▶ TASK ITEM
Go through the material and copy each line in which the word "roots" shows up.

▶ GIVEN RECORDS
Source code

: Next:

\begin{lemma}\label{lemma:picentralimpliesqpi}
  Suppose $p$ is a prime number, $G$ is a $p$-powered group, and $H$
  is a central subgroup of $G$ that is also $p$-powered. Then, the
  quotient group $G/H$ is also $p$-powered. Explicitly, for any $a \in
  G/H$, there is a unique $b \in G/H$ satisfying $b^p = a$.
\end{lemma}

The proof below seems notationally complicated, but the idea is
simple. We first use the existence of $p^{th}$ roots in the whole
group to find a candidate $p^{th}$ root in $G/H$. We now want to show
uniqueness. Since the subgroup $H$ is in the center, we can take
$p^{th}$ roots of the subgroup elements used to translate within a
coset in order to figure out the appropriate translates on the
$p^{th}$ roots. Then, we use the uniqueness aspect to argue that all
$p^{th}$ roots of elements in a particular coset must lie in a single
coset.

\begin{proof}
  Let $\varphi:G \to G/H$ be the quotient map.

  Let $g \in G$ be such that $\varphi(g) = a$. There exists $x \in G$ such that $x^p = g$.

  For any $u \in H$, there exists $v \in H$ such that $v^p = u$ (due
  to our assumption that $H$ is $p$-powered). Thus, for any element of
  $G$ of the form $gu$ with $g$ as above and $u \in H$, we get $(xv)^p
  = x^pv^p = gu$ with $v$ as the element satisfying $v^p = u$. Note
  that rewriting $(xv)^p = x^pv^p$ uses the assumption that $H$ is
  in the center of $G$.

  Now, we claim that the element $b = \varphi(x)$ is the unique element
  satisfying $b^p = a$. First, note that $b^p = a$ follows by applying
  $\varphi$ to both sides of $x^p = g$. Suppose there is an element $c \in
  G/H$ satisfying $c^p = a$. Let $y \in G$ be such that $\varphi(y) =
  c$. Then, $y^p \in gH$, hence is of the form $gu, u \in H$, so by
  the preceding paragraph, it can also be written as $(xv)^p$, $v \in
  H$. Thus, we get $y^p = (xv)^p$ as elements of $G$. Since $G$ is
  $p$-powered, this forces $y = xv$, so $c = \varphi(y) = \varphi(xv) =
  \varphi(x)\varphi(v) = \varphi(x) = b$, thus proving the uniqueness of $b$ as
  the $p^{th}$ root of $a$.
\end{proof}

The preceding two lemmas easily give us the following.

▶ OUTPUT BELOW
simple. We first use the existence of $p^{th}$ roots in the whole
$p^{th}$ roots of the subgroup elements used to translate within a
$p^{th}$ roots. Then, we use the uniqueness aspect to argue that all
$p^{th}$ roots of elements in a particular coset must lie in a single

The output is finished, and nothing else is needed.